**Work item**
Your answer should be the lines below from the one holding "- Stopword Removal" through the one holding "# 1. 🧠 Simple RNN", copied exactly and with nothing else.

[Source texts of formatted documents]
┌──

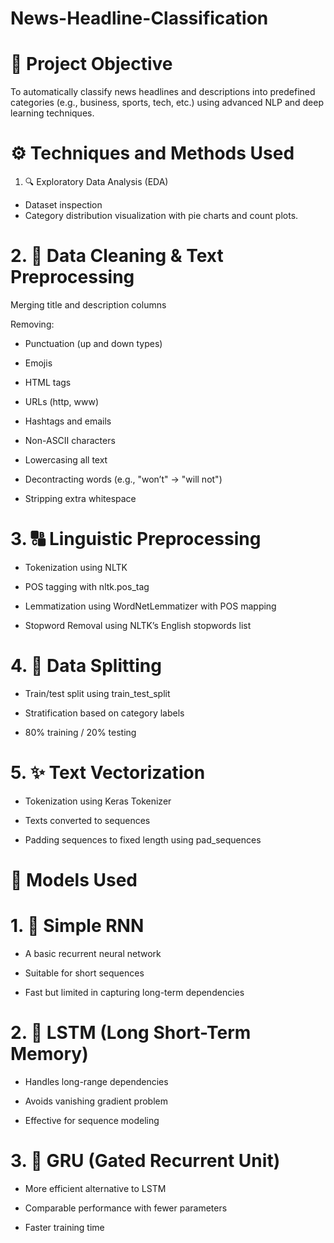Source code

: # News-Headline-Classification
# 🎯 Project Objective
To automatically classify news headlines and descriptions into predefined categories (e.g., business, sports, tech, etc.) using advanced NLP and deep learning techniques.
# ⚙️ Techniques and Methods Used
1. 🔍 Exploratory Data Analysis (EDA) 
- Dataset inspection 
- Category distribution visualization with pie charts and count plots.

# 2. 🧹 Data Cleaning & Text Preprocessing
Merging title and description columns

Removing:
- Punctuation (up and down types)

- Emojis

- HTML tags

- URLs (http, www)

- Hashtags and emails

- Non-ASCII characters
- Lowercasing all text

- Decontracting words (e.g., "won’t" → "will not")

- Stripping extra whitespace  

# 3. 🔠 Linguistic Preprocessing
- Tokenization using NLTK

- POS tagging with nltk.pos_tag

- Lemmatization using WordNetLemmatizer with POS mapping

- Stopword Removal using NLTK’s English stopwords list

# 4. 🧪 Data Splitting

- Train/test split using train_test_split

- Stratification based on category labels

- 80% training / 20% testing

 # 5. ✨ Text Vectorization
- Tokenization using Keras Tokenizer
- Texts converted to sequences

- Padding sequences to fixed length using pad_sequences
# 🤖 Models Used
# 1. 🧠 Simple RNN
- A basic recurrent neural network

- Suitable for short sequences

- Fast but limited in capturing long-term dependencies

# 2. 🔁 LSTM (Long Short-Term Memory)
- Handles long-range dependencies

- Avoids vanishing gradient problem

- Effective for sequence modeling

# 3. 🔁 GRU (Gated Recurrent Unit)
- More efficient alternative to LSTM

- Comparable performance with fewer parameters

- Faster training time


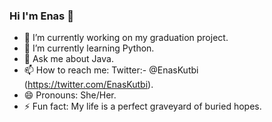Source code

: ### Hi I'm Enas 👋

- 🔭 I’m currently working on my graduation project.
- 🌱 I’m currently learning Python.
- 💬 Ask me about Java.
- 📫 How to reach me: Twitter:- @EnasKutbi (https://twitter.com/EnasKutbi).
- 😄 Pronouns: She/Her.
- ⚡ Fun fact: My life is a perfect graveyard of buried hopes.
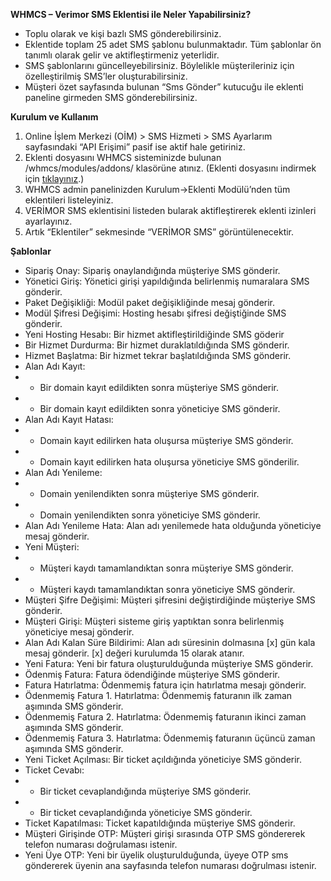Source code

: **WHMCS – Verimor SMS Eklentisi ile Neler Yapabilirsiniz?**
* Toplu olarak ve kişi bazlı SMS gönderebilirsiniz.
* Eklentide toplam 25 adet SMS şablonu bulunmaktadır. Tüm şablonlar ön tanımlı olarak gelir ve aktifleştirmeniz yeterlidir.
* SMS şablonlarını güncelleyebilirsiniz. Böylelikle müşterileriniz için özelleştirilmiş SMS’ler oluşturabilirsiniz.
* Müşteri özet sayfasında bulunan “Sms Gönder” kutucuğu ile eklenti paneline girmeden SMS gönderebilirsiniz.

**Kurulum ve Kullanım**
1. Online İşlem Merkezi (OİM) > SMS Hizmeti > SMS Ayarlarım sayfasındaki “API Erişimi” pasif ise aktif hale getiriniz.
2. Eklenti dosyasını WHMCS sisteminizde bulunan /whmcs/modules/addons/ klasörüne atınız. (Eklenti dosyasını indirmek için [tıklayınız](https://github.com/verimor/SMS-API/raw/master/integrations/whmcs/verimor.zip).)
3. WHMCS admin panelinizden Kurulum->Eklenti Modülü’nden tüm eklentileri listeleyiniz.
4. VERİMOR SMS eklentisini listeden bularak aktifleştirerek eklenti izinleri ayarlayınız.
5. Artık “Eklentiler” sekmesinde “VERİMOR SMS” görüntülenecektir.

**Şablonlar**
* Sipariş Onay: Sipariş onaylandığında müşteriye SMS gönderir.
* Yönetici Giriş: Yönetici girişi yapıldığında belirlenmiş numaralara SMS gönderir.
* Paket Değişikliği: Modül paket değişikliğinde mesaj gönderir.
* Modül Şifresi Değişimi: Hosting hesabı şifresi değiştiğinde SMS gönderir.
* Yeni Hosting Hesabı: Bir hizmet aktifleştirildiğinde SMS göderir
* Bir Hizmet Durdurma: Bir hizmet duraklatıldığında SMS gönderir.
* Hizmet Başlatma: Bir hizmet tekrar başlatıldığında SMS gönderir.
* Alan Adı Kayıt:
* * Bir domain kayıt edildikten sonra müşteriye SMS gönderir.
* * Bir domain kayıt edildikten sonra yöneticiye SMS gönderir.
* Alan Adı Kayıt Hatası:
* * Domain kayıt edilirken hata oluşursa müşteriye SMS gönderir.
* * Domain kayıt edilirken hata oluşursa yöneticiye SMS gönderilir.
* Alan Adı Yenileme:
* * Domain yenilendikten sonra müşteriye SMS gönderir.
* * Domain yenilendikten sonra yöneticiye SMS gönderir.
* Alan Adı Yenileme Hata: Alan adı yenilemede hata olduğunda yöneticiye mesaj gönderir.
* Yeni Müşteri:
* * Müşteri kaydı tamamlandıktan sonra müşteriye SMS gönderir.
* * Müşteri kaydı tamamlandıktan sonra yöneticiye SMS gönderir.
* Müşteri Şifre Değişimi: Müşteri şifresini değiştirdiğinde müşteriye SMS gönderir.
* Müşteri Girişi: Müşteri sisteme giriş yaptıktan sonra belirlenmiş yöneticiye mesaj gönderir.
* Alan Adı Kalan Süre Bildirimi: Alan adı süresinin dolmasına [x] gün kala mesaj gönderir. [x] değeri kurulumda 15 olarak atanır.
* Yeni Fatura: Yeni bir fatura oluşturulduğunda müşteriye SMS gönderir.
* Ödenmiş Fatura: Fatura ödendiğinde müşteriye SMS gönderir.
* Fatura Hatırlatma: Ödenmemiş fatura için hatırlatma mesajı gönderir.
* Ödenmemiş Fatura 1. Hatırlatma: Ödenmemiş faturanın ilk zaman aşımında SMS gönderir.
* Ödenmemiş Fatura 2. Hatırlatma: Ödenmemiş faturanın ikinci zaman aşımında SMS gönderir.
* Ödenmemiş Fatura 3. Hatırlatma: Ödenmemiş faturanın üçüncü zaman aşımında SMS gönderir.
* Yeni Ticket Açılması: Bir ticket açıldığında yöneticiye SMS gönderir.
* Ticket Cevabı:
* * Bir ticket cevaplandığında müşteriye SMS gönderir.
* * Bir ticket cevaplandığında yöneticiye SMS gönderir.
* Ticket Kapatılması: Ticket kapatıldığında müşteriye SMS gönderir.
* Müşteri Girişinde OTP: Müşteri girişi sırasında OTP SMS göndererek telefon numarası doğrulaması istenir.
* Yeni Üye OTP: Yeni bir üyelik oluşturulduğunda, üyeye OTP sms göndererek üyenin ana sayfasında telefon numarası doğrulması istenir.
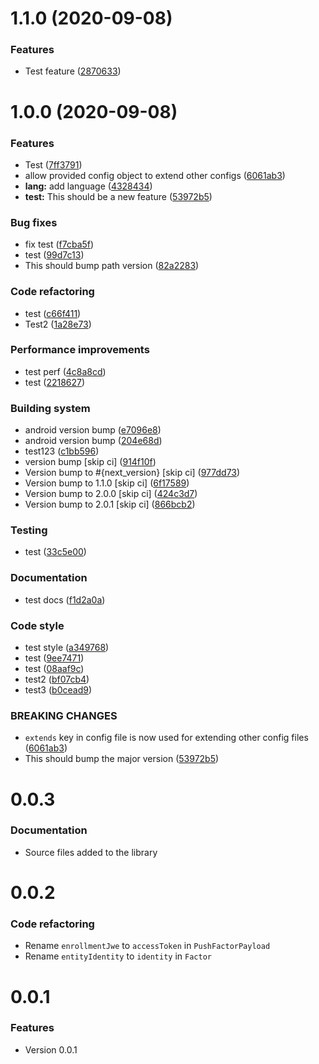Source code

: # 1.1.0 (2020-09-08)

### Features
- Test feature ([2870633](https://github.com/twilio/twilio-verify-android/commit/287063354804ef3d1156172e5d7dd39523f33645))

# 1.0.0 (2020-09-08)

### Features
- Test ([7ff3791](https://github.com/twilio/twilio-verify-android/commit/7ff37918ca4e3daa449f2aeb126aa8c46a7efb85))
- allow provided config object to extend other configs ([6061ab3](https://github.com/twilio/twilio-verify-android/commit/6061ab373c40fb1a3e445ef5911d92077de281ec))
- **lang:** add language ([4328434](https://github.com/twilio/twilio-verify-android/commit/432843428ee449f1f2d5f35e7bcd44787e1cef1a))
- **test:** This should be a new feature ([53972b5](https://github.com/twilio/twilio-verify-android/commit/53972b5b42283b498f52d2131eeeda1c1d76981e))

### Bug fixes
- fix test ([f7cba5f](https://github.com/twilio/twilio-verify-android/commit/f7cba5f40994ab887dd9271848ecda7635809ad7))
- test ([99d7c13](https://github.com/twilio/twilio-verify-android/commit/99d7c1323ad8e1795bb0022119615dde0d7182a5))
- This should bump path version ([82a2283](https://github.com/twilio/twilio-verify-android/commit/82a2283690c596ecf2a7be76ebdc59d5c5474be1))

### Code refactoring
- test ([c66f411](https://github.com/twilio/twilio-verify-android/commit/c66f411ac1d5bb0167f26de4e167d20482af2409))
- Test2 ([1a28e73](https://github.com/twilio/twilio-verify-android/commit/1a28e73687a8440a96c8e95f82e758604315c3dc))

### Performance improvements
- test perf ([4c8a8cd](https://github.com/twilio/twilio-verify-android/commit/4c8a8cdf003ff1766b4ba7557d8627704dabac26))
- test ([2218627](https://github.com/twilio/twilio-verify-android/commit/2218627f1028fb40338e30c1d5e0aa0d45f6ac97))

### Building system
- android version bump ([e7096e8](https://github.com/twilio/twilio-verify-android/commit/e7096e8cbd14d62493bede69a23ab40981650687))
- android version bump ([204e68d](https://github.com/twilio/twilio-verify-android/commit/204e68d0a9fb557922acb97a96fa7d6f3e5514ec))
- test123 ([c1bb596](https://github.com/twilio/twilio-verify-android/commit/c1bb596d532b6c7ccc95ff147f8e6e7d7e00e32f))
- version bump [skip ci] ([914f10f](https://github.com/twilio/twilio-verify-android/commit/914f10fa501ee2a396ce1814537100cf51ca1765))
- Version bump to #{next_version} [skip ci] ([977dd73](https://github.com/twilio/twilio-verify-android/commit/977dd733a178371062264dc6b36fa32cd13baa84))
- Version bump to 1.1.0 [skip ci] ([6f17589](https://github.com/twilio/twilio-verify-android/commit/6f1758956488cd29e0e9b4c8cb92b5ecc43fe932))
- Version bump to 2.0.0 [skip ci] ([424c3d7](https://github.com/twilio/twilio-verify-android/commit/424c3d71fc65efb32a3551cc3602352b3178e5ba))
- Version bump to 2.0.1 [skip ci] ([866bcb2](https://github.com/twilio/twilio-verify-android/commit/866bcb2fc517b69d8a4c5517db2bb8eae252496e))

### Testing
- test ([33c5e00](https://github.com/twilio/twilio-verify-android/commit/33c5e00540268a23ef8eb68328575c974a7ac637))

### Documentation
- test docs ([f1d2a0a](https://github.com/twilio/twilio-verify-android/commit/f1d2a0aefa2f99a38367f4443df132442b8a7aa5))

### Code style
- test style ([a349768](https://github.com/twilio/twilio-verify-android/commit/a349768ab839217ca667fea6a4a8d93de8597b3c))
- test ([9ee7471](https://github.com/twilio/twilio-verify-android/commit/9ee74711246ec2704cf1b51a6cb0db071da95059))
- test ([08aaf9c](https://github.com/twilio/twilio-verify-android/commit/08aaf9c4f9cc3710590844ceef480d980fb01177))
- test2 ([bf07cb4](https://github.com/twilio/twilio-verify-android/commit/bf07cb462112b2deacf7001fdfa85e05ee7dc134))
- test3 ([b0cead9](https://github.com/twilio/twilio-verify-android/commit/b0cead9325865a042d222a13f98bc95194eefb94))

### BREAKING CHANGES
- `extends` key in config file is now used for extending other config files ([6061ab3](https://github.com/twilio/twilio-verify-android/commit/6061ab373c40fb1a3e445ef5911d92077de281ec))
- This should bump the major version ([53972b5](https://github.com/twilio/twilio-verify-android/commit/53972b5b42283b498f52d2131eeeda1c1d76981e))

# 0.0.3

### Documentation
- Source files added to the library

# 0.0.2

### Code refactoring
- Rename `enrollmentJwe` to `accessToken` in `PushFactorPayload`
- Rename `entityIdentity` to `identity` in `Factor`

# 0.0.1

### Features
- Version 0.0.1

└──

**Solved problem**
- Stopword Removal using NLTK’s English stopwords list

# 4. 🧪 Data Splitting

- Train/test split using train_test_split

- Stratification based on category labels

- 80% training / 20% testing

 # 5. ✨ Text Vectorization
- Tokenization using Keras Tokenizer
- Texts converted to sequences

- Padding sequences to fixed length using pad_sequences
# 🤖 Models Used
# 1. 🧠 Simple RNN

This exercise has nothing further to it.